モバイルマルチメディア放送の委託事業者選定が混迷を極めている。池田信夫氏の記事『破綻した電監審』に書かれているように、電波監理審議会に今その判断が委ねられている。

この問題では、民主党の情報通信議員連盟が8月4日に公開で勉強会を開催した。その様子は日経ITPro『携帯マルチメディア放送、民主党議連が官主導の進め方に異議』などで報道されている。勉強会では勝又恒一郎衆議院議員は「電波監理審議会は正しい判断を下せるのか」と質問した。これに対する総務省情報流通行政局大橋秀行総務課長の回答は素直だが、驚くべきものだった。


これまでの報道は回答の一部を抜き書きしただけだが、無料ネットテレビのピラニアTVには勉強会の様子がほぼ無編集で『携帯マルチメディア放送の未来を占う ?2010年8月のワーキンググループ』としてアップされた。

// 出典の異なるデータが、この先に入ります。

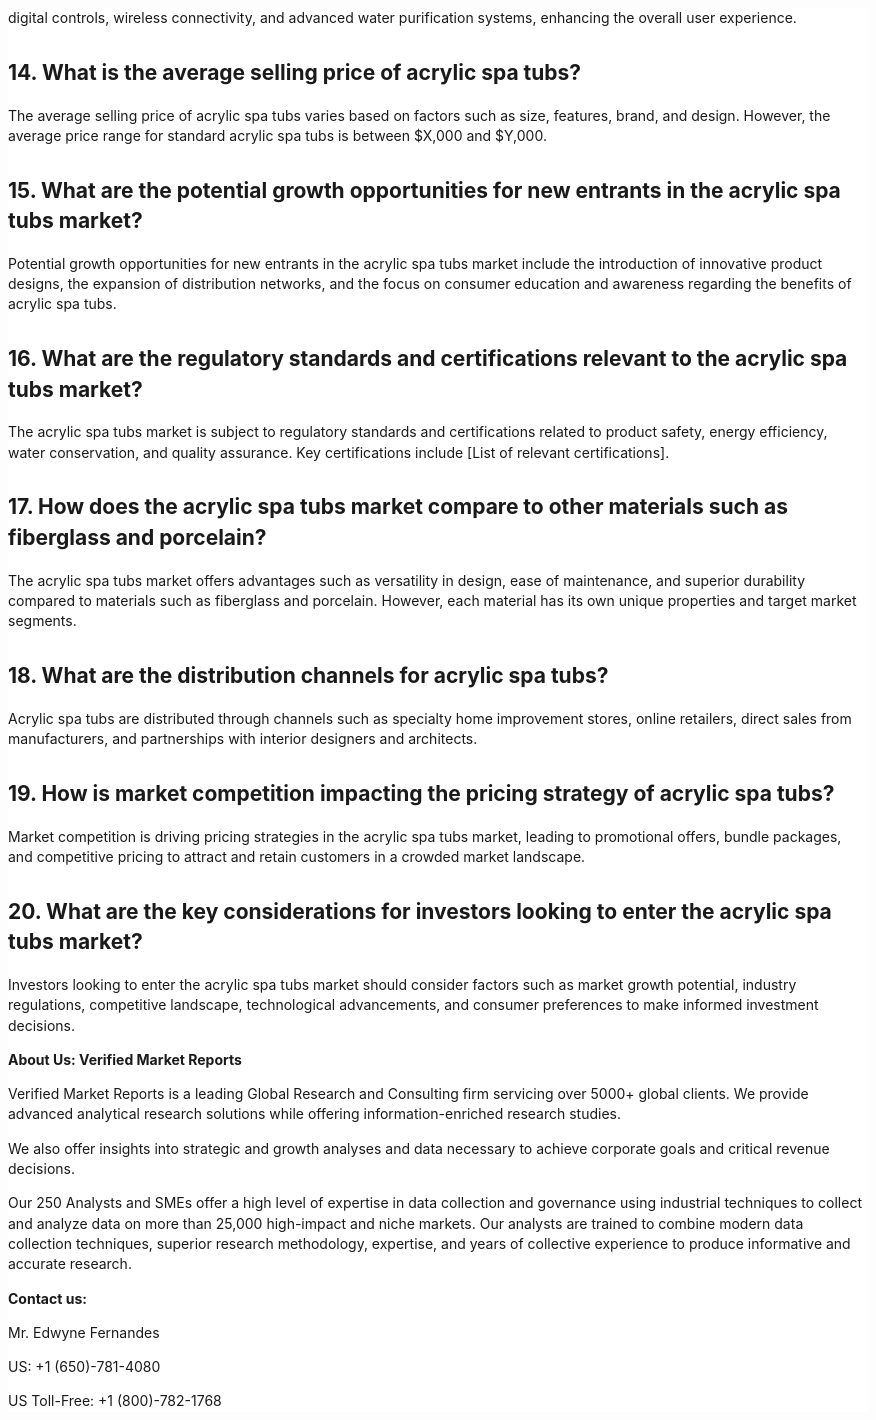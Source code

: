 digital controls, wireless connectivity, and advanced water purification systems, enhancing the overall user experience.</p><h2>14. What is the average selling price of acrylic spa tubs?</h2><p>The average selling price of acrylic spa tubs varies based on factors such as size, features, brand, and design. However, the average price range for standard acrylic spa tubs is between $X,000 and $Y,000.</p><h2>15. What are the potential growth opportunities for new entrants in the acrylic spa tubs market?</h2><p>Potential growth opportunities for new entrants in the acrylic spa tubs market include the introduction of innovative product designs, the expansion of distribution networks, and the focus on consumer education and awareness regarding the benefits of acrylic spa tubs.</p><h2>16. What are the regulatory standards and certifications relevant to the acrylic spa tubs market?</h2><p>The acrylic spa tubs market is subject to regulatory standards and certifications related to product safety, energy efficiency, water conservation, and quality assurance. Key certifications include [List of relevant certifications].</p><h2>17. How does the acrylic spa tubs market compare to other materials such as fiberglass and porcelain?</h2><p>The acrylic spa tubs market offers advantages such as versatility in design, ease of maintenance, and superior durability compared to materials such as fiberglass and porcelain. However, each material has its own unique properties and target market segments.</p><h2>18. What are the distribution channels for acrylic spa tubs?</h2><p>Acrylic spa tubs are distributed through channels such as specialty home improvement stores, online retailers, direct sales from manufacturers, and partnerships with interior designers and architects.</p><h2>19. How is market competition impacting the pricing strategy of acrylic spa tubs?</h2><p>Market competition is driving pricing strategies in the acrylic spa tubs market, leading to promotional offers, bundle packages, and competitive pricing to attract and retain customers in a crowded market landscape.</p><h2>20. What are the key considerations for investors looking to enter the acrylic spa tubs market?</h2><p>Investors looking to enter the acrylic spa tubs market should consider factors such as market growth potential, industry regulations, competitive landscape, technological advancements, and consumer preferences to make informed investment decisions.</p></body></html></h3><p id="" class=""><strong>About Us: Verified Market Reports</strong></p><p id="" class="">Verified Market Reports is a leading Global Research and Consulting firm servicing over 5000+ global clients. We provide advanced analytical research solutions while offering information-enriched research studies.</p><p id="" class="">We also offer insights into strategic and growth analyses and data necessary to achieve corporate goals and critical revenue decisions.</p><p id="" class="">Our 250 Analysts and SMEs offer a high level of expertise in data collection and governance using industrial techniques to collect and analyze data on more than 25,000 high-impact and niche markets. Our analysts are trained to combine modern data collection techniques, superior research methodology, expertise, and years of collective experience to produce informative and accurate research.</p><p id="" class=""><strong>Contact us:</strong></p><p id="" class="">Mr. Edwyne Fernandes</p><p id="" class="">US: +1 (650)-781-4080</p><p id="" class="">US Toll-Free: +1 (800)-782-1768</p>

動画No.2の5分から6分までの間に記録されている、大橋課長の発言をそのまま書き写そう。

審議会に対して諮問し答申をいただきますけれども、これは私どもの評価ということを審議会にお諮りして答申をいただくということでありますから、要するに評価は私どもの方でいたします。そのうえで第三者的な立場の方々にも専門的な何がしかの立ち位置・立場からご意見をいただくということでありますから、われわれは当然のことでありますけれどもプロフェッショナルな立ち位置に立ち、それだけのスタッフを持ちしっかりした評価というものをさせていただくということで、準備もしてまいりましたし、現に作業も進めているわけですから、その点についてはしっかりした結論を導き出せると考えております。

大橋課長の回答は、総務省電波部の判断を追認するだけの電波監理審議会、という仕組みを素直に説明したものだ。しかし、政治主導を唱える民主党議員の前で、官僚主導の実態を堂々と話すことに躊躇しない様子には、驚きを禁じ得ない。

行き詰まりに達した電波政策を改革するには官僚主導の仕組みを破る必要がある。「プロフェッショナルによるしっかりした判断」の積み重ねで、わが国の電波産業はガラパゴス化し競争力を喪失し、国民が自由に利用できる電波は限られているからだ。

電波政策も国民の負託の下、政治主導で進めるべきだ。同じ勉強会で岸本周平衆議院議員が発言したように、このモバイルマルチメディア放送は、入札価格が高騰する恐れもないので、電波オークションを実験するのに最適だった。この電波オークションの導入といった抜本的な改革には政治の力が強く期待される。